Rodney Hunter wurde von niemand geringeren als Peter Kruder einmal als „Dr. Dre von Wien“ bezeichnet. Als Kreativ(beat)kopf der Aphrodelics zauberte er unter anderem das „Enormis“ – Album, bis heute ein außergewöhnliches und noch immer zukunftsweisendes Werk österreichischer und globaler HipHop – Geschichte. Vor, nach und (teilweise) während des Reviews lief in meinem Tape-Deck das von niemand geringeren als Tony Touch zusammengemixte Snippet zu ebenjenem Meilenstein.
2013 – so klingt es zumindest – ist von Dre-esquer Herrlichkeit wenig übriggeblieben, überhaupt scheint der HipHop – Flavour Rodney’s Sound abhanden gekommen zu sein. Das darf nicht überraschen, auch die über G-Stone Recordings gedroppten Releases (Hunter Files, Hunterville) verfolgten eine ähnliche Stoßrichtung wie der hier nun vorliegende Longplayer, der über Rodneys’ eigenes Label vertrieben wird. Bevor ich zum Review selber komme, möchte ich noch vorausschicken, dass ich mit dem auf dieser LP befindlichen Sound wenig bis gar nicht vertraut bin. Was ich kenne, sind viele der wunderbaren Produktionen aus der Uptight- und Aphrodelics-Zeit. Ein Vergleich mit seinem heutigen musikalischen Wirken muss hinken und hinkt und deswegen bitte ich alle LeserInnen und KennerInnen es mir zu verzeihen, falls ich ins nostalgische, rührselige „Früher war alles besser“ abdriften sollte und/oder dies hier mitgelesen wird.
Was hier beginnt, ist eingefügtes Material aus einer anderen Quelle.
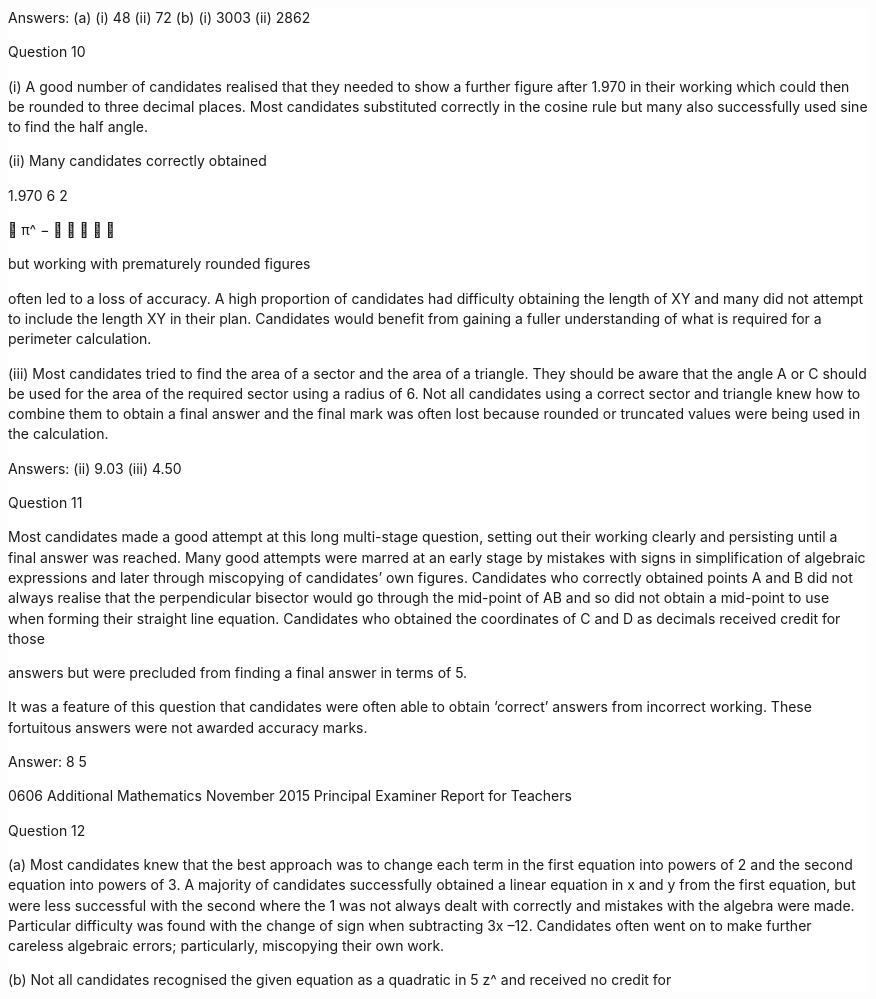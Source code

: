 Answers: (a) (i) 48 (ii) 72 (b) (i) 3003 (ii) 2862 

Question 10 

(i) A good number of candidates realised that they needed to show a further figure after 1.970 in their working which could then be rounded to three decimal places. Most candidates substituted correctly in the cosine rule but many also successfully used sine to find the half angle. 

(ii) Many candidates correctly obtained 

 1.970 6 2 

  π^ −      

 but working with prematurely rounded figures 

 often led to a loss of accuracy. A high proportion of candidates had difficulty obtaining the length of XY and many did not attempt to include the length XY in their plan. Candidates would benefit from gaining a fuller understanding of what is required for a perimeter calculation. 

(iii) Most candidates tried to find the area of a sector and the area of a triangle. They should be aware that the angle A or C should be used for the area of the required sector using a radius of 6. Not all candidates using a correct sector and triangle knew how to combine them to obtain a final answer and the final mark was often lost because rounded or truncated values were being used in the calculation. 

Answers: (ii) 9.03 (iii) 4.50 

Question 11 

Most candidates made a good attempt at this long multi-stage question, setting out their working clearly and persisting until a final answer was reached. Many good attempts were marred at an early stage by mistakes with signs in simplification of algebraic expressions and later through miscopying of candidates’ own figures. Candidates who correctly obtained points A and B did not always realise that the perpendicular bisector would go through the mid-point of AB and so did not obtain a mid-point to use when forming their straight line equation. Candidates who obtained the coordinates of C and D as decimals received credit for those 

answers but were precluded from finding a final answer in terms of 5. 

It was a feature of this question that candidates were often able to obtain ‘correct’ answers from incorrect working. These fortuitous answers were not awarded accuracy marks. 

Answer: 8 5 


 0606 Additional Mathematics November 2015 Principal Examiner Report for Teachers 

Question 12 

(a) Most candidates knew that the best approach was to change each term in the first equation into powers of 2 and the second equation into powers of 3. A majority of candidates successfully obtained a linear equation in x and y from the first equation, but were less successful with the second where the 1 was not always dealt with correctly and mistakes with the algebra were made. Particular difficulty was found with the change of sign when subtracting 3x –12. Candidates often went on to make further careless algebraic errors; particularly, miscopying their own work. 

(b) Not all candidates recognised the given equation as a quadratic in 5 z^ and received no credit for 
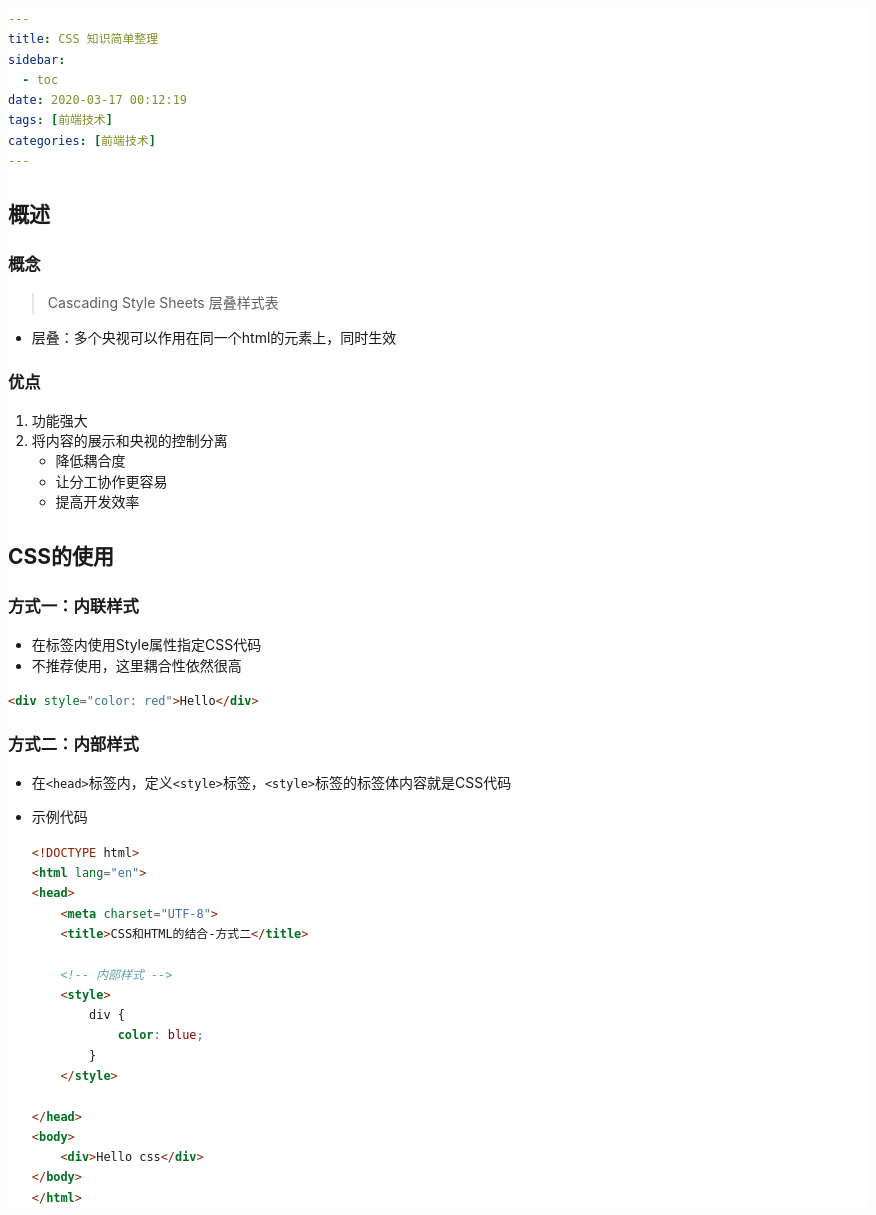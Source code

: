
 ```yaml
---
title: CSS 知识简单整理
sidebar:
  - toc
date: 2020-03-17 00:12:19
tags: [前端技术]
categories: [前端技术]
---
```


## 概述

### 概念

> Cascading Style Sheets  层叠样式表

+ 层叠：多个央视可以作用在同一个html的元素上，同时生效

### 优点

1. 功能强大
2. 将内容的展示和央视的控制分离
   + 降低耦合度
   + 让分工协作更容易
   + 提高开发效率

## CSS的使用

### 方式一：内联样式

+ 在标签内使用Style属性指定CSS代码
+ 不推荐使用，这里耦合性依然很高

```html
<div style="color: red">Hello</div>
```

### 方式二：内部样式

+ 在`<head>`标签内，定义`<style>`标签，`<style>`标签的标签体内容就是CSS代码

+ 示例代码

  ```html
  <!DOCTYPE html>
  <html lang="en">
  <head>
      <meta charset="UTF-8">
      <title>CSS和HTML的结合-方式二</title>
  
      <!-- 内部样式 -->
      <style>
          div {
              color: blue;
          }
      </style>
  
  </head>
  <body>
      <div>Hello css</div>
  </body>
  </html>
  ```
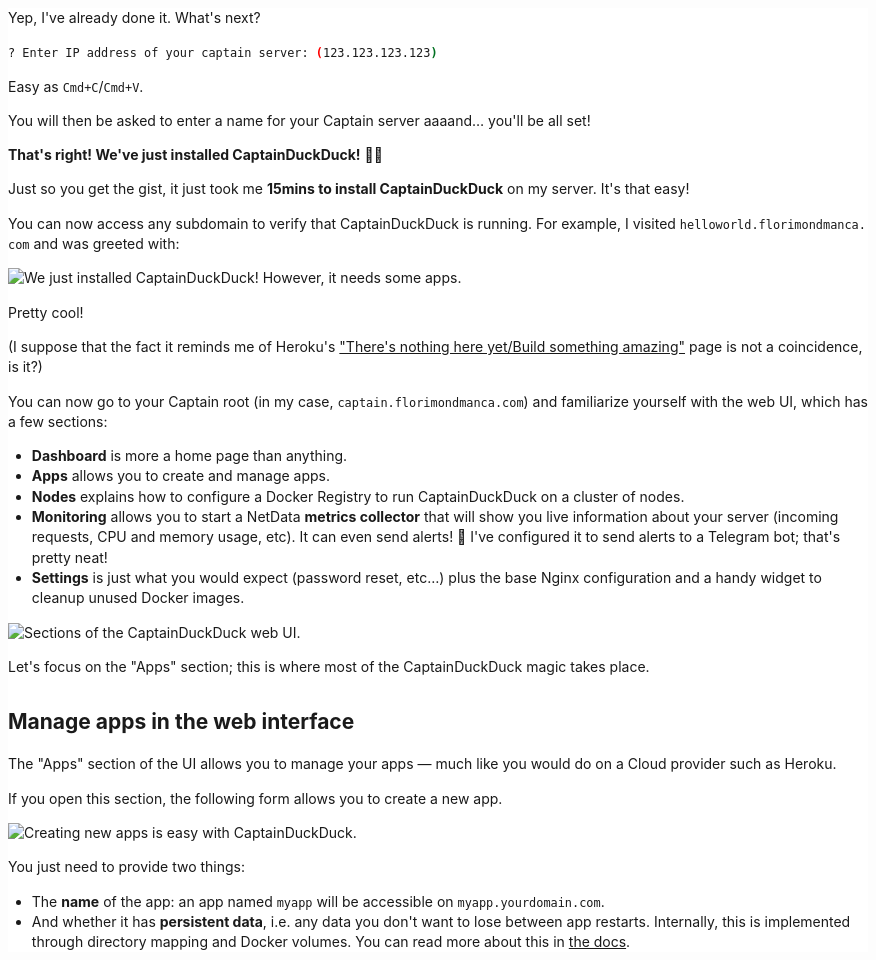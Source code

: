 Yep, I've already done it. What's next?

```sh
? Enter IP address of your captain server: (123.123.123.123)
```

Easy as `Cmd+C`/`Cmd+V`.

You will then be asked to enter a name for your Captain server aaaand… you'll be all set!

**That's right! We've just installed CaptainDuckDuck!** 🦆🚀

Just so you get the gist, it just took me **15mins to install CaptainDuckDuck** on my server. It's that easy!

You can now access any subdomain to verify that CaptainDuckDuck is running. For example, I visited `helloworld.florimondmanca.com` and was greeted with:

![We just installed CaptainDuckDuck! However, it needs some apps.](/static/img/captainduckduck-blank.png)

Pretty cool!

(I suppose that the fact it reminds me of Heroku's ["There's nothing here yet/Build something amazing"](http://nothinghereyet.herokuapp.com) page is not a coincidence, is it?)

You can now go to your Captain root (in my case, `captain.florimondmanca.com`) and familiarize yourself with the web UI, which has a few sections:

- **Dashboard** is more a home page than anything.
- **Apps** allows you to create and manage apps.
- **Nodes** explains how to configure a Docker Registry to run CaptainDuckDuck on a cluster of nodes.
- **Monitoring** allows you to start a NetData **metrics collector** that will show you live information about your server (incoming requests, CPU and memory usage, etc). It can even send alerts! 🚨 I've configured it to send alerts to a Telegram bot; that's pretty neat!
- **Settings** is just what you would expect (password reset, etc…) plus the base Nginx configuration and a handy widget to cleanup unused Docker images.

![Sections of the CaptainDuckDuck web UI.](/static/img/captainduckduck-ui-sections.png)

Let's focus on the "Apps" section; this is where most of the CaptainDuckDuck magic takes place.

## Manage apps in the web interface

The "Apps" section of the UI allows you to manage your apps — much like you would do on a Cloud provider such as Heroku.

If you open this section, the following form allows you to create a new app.

![Creating new apps is easy with CaptainDuckDuck.](/static/img/captainduckduck-create-app.png)

You just need to provide two things:

- The **name** of the app: an app named `myapp` will be accessible on `myapp.yourdomain.com`.
- And whether it has **persistent data**, i.e. any data you don't want to lose between app restarts. Internally, this is implemented through directory mapping and Docker volumes. You can read more about this in [the docs](https://captainduckduck.com/docs/app-configuration.html#persistent-or-not).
Wie auch schon bei den Vorgängern auf G-Stone angedeutet, präsentiert Rodney Hunter dem Publikum eine Melange aus House, Dub, Electro, Disco, Soul, Downtempo, Acid Jazz, Funk und Pop. „Hunter Express“ ist wie alles aus dem Hause Hunter perfekt produziert und abgemischt (auch die Posse rund um das neue Rap-Super-Baby Megaloh hat diese einzigartigen Skillz mitbekommen und Rodney hat beinahe das gesamte Album gemixt). Auch die Gästeliste beeindruckt, u.a. sind mit den Stereo MCs Idole der 1990er Jahre dabei wie auch der von Jazzanova bekannte Paul Randolph. Trotz des (produktions-) technisch immens hohen Niveaus und illustrer UnterstützerInnen kann die Platte jedoch nicht voll überzeugen, was allen voran daran liegt, dass ihr ein Schuss mehr Esprit, Innovation und (wenn man es so pathetisch sagen kann) Liebe nicht geschadet hätten. Alles klingt zwar schön sauber und glatt, aber ein Funke will da nicht überspringen, weil insgesamt auch aus dem zuvor angesprochenen Melange zu sehr die Zutaten Pop, House und Disco herauszuschmecken sind. Wie viele Zubereitungsarten (nicht nur von Kaffee) ist auch diese LP eine Sache des Geschmacks und vielleicht gibt es ja andere MusikjournalistInnen und- ExpertInnen, die nicht an Geschmacksverwirrung leiden und/oder nicht im gleichen Maße mit dem HipHop-Virus infiziert sind wie der Verfasser dieser Zeilen.
Dass Rodney seine (in dem Film „A HipHop – Story“ formulierte) Vision eines österreichischen Rapstars ad acta gelegt, mag legitim erscheinen. Dass man jedoch als einer der vielleicht genialsten HipHop-Produzenten aus Österreich seinen Wurzeln derart abschwört, wie er es auf diesem Album präsentiert, ist vielleicht eine der bedenklichsten Entwicklungen österreichischer HipHop-Geschichte der letzten 20 Jahre und mehr.